INSTRUCTIONS FOR THE TASK: Using the records below, output the stretch that opens with the line containing "computer released |" and closes with the line containing "除扫描码集2之外，还有扫描码", exactly and including both lines, with nothing more.

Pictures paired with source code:
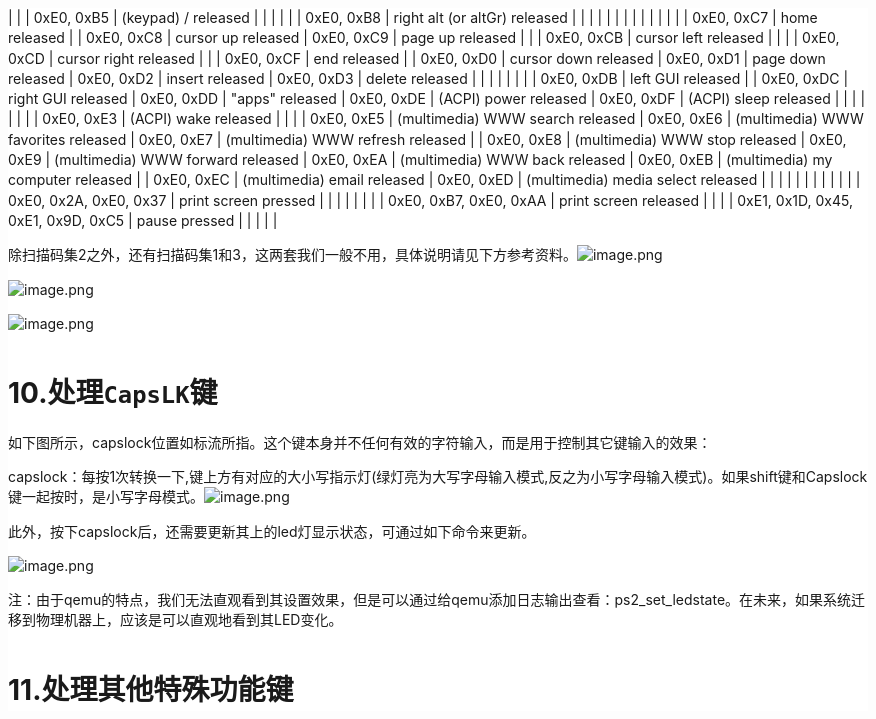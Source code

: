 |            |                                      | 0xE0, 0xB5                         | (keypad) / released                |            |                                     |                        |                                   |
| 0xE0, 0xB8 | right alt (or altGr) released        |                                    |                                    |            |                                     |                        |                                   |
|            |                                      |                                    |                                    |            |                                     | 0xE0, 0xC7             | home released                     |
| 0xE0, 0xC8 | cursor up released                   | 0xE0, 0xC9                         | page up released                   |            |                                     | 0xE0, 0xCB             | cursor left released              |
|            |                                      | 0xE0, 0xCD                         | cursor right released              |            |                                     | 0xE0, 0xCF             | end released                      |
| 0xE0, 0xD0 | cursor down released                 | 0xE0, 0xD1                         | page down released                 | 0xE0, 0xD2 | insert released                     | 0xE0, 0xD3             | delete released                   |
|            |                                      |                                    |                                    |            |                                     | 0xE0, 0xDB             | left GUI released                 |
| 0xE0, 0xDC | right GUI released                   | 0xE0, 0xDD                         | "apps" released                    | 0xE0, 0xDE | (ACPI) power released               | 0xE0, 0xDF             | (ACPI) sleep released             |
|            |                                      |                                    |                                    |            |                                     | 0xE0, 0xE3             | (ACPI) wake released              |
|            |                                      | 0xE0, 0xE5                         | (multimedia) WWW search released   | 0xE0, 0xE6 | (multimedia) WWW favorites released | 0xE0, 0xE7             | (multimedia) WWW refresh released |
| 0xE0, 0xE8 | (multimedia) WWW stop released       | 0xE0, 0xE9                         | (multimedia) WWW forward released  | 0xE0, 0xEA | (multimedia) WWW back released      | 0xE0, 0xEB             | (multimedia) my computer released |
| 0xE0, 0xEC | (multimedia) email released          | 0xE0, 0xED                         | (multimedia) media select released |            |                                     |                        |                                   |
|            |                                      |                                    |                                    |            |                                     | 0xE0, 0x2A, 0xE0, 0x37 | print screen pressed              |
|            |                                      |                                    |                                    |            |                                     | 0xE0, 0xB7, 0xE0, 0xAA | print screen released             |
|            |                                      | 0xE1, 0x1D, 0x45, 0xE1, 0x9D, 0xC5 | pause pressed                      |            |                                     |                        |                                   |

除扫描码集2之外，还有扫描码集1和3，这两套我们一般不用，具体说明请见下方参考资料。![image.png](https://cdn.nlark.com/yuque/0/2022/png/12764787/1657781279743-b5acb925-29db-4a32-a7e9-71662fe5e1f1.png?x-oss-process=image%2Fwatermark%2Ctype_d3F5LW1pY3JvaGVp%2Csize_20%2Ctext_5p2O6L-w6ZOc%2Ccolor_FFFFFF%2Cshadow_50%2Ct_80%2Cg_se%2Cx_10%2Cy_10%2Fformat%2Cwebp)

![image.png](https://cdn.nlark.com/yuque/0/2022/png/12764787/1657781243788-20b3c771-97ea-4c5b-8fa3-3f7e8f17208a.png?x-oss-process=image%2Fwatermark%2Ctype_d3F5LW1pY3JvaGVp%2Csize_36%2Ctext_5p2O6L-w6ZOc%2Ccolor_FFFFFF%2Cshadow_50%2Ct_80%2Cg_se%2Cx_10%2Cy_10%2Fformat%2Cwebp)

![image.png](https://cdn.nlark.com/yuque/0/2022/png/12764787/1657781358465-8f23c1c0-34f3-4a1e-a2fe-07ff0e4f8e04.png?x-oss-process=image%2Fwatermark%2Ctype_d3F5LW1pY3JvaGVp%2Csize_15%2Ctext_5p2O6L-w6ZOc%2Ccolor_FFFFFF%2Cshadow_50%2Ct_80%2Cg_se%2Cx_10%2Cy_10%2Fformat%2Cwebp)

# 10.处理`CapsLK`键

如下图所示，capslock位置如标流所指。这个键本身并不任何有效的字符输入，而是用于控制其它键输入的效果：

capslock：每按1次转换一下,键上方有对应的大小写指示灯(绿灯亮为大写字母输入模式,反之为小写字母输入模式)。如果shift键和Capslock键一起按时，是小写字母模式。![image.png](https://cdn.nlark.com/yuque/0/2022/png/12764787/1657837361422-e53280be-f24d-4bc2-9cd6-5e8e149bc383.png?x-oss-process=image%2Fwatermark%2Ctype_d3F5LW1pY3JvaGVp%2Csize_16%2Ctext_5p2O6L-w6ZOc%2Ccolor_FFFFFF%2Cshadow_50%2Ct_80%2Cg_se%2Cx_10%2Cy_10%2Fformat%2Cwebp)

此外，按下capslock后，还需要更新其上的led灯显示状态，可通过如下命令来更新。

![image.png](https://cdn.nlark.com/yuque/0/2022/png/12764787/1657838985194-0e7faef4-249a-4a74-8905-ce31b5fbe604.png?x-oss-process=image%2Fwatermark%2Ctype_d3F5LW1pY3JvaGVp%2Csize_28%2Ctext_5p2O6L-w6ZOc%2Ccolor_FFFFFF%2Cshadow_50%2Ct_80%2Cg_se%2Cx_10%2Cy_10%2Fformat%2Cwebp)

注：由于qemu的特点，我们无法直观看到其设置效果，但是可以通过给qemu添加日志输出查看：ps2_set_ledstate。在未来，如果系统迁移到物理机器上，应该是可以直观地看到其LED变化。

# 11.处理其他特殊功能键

SOLUTION BELOW:
| 0xE0, 0xE8 | (multimedia) WWW stop released       | 0xE0, 0xE9                         | (multimedia) WWW forward released  | 0xE0, 0xEA | (multimedia) WWW back released      | 0xE0, 0xEB             | (multimedia) my computer released |
| 0xE0, 0xEC | (multimedia) email released          | 0xE0, 0xED                         | (multimedia) media select released |            |                                     |                        |                                   |
|            |                                      |                                    |                                    |            |                                     | 0xE0, 0x2A, 0xE0, 0x37 | print screen pressed              |
|            |                                      |                                    |                                    |            |                                     | 0xE0, 0xB7, 0xE0, 0xAA | print screen released             |
|            |                                      | 0xE1, 0x1D, 0x45, 0xE1, 0x9D, 0xC5 | pause pressed                      |            |                                     |                        |                                   |

除扫描码集2之外，还有扫描码集1和3，这两套我们一般不用，具体说明请见下方参考资料。![image.png](https://cdn.nlark.com/yuque/0/2022/png/12764787/1657781279743-b5acb925-29db-4a32-a7e9-71662fe5e1f1.png?x-oss-process=image%2Fwatermark%2Ctype_d3F5LW1pY3JvaGVp%2Csize_20%2Ctext_5p2O6L-w6ZOc%2Ccolor_FFFFFF%2Cshadow_50%2Ct_80%2Cg_se%2Cx_10%2Cy_10%2Fformat%2Cwebp)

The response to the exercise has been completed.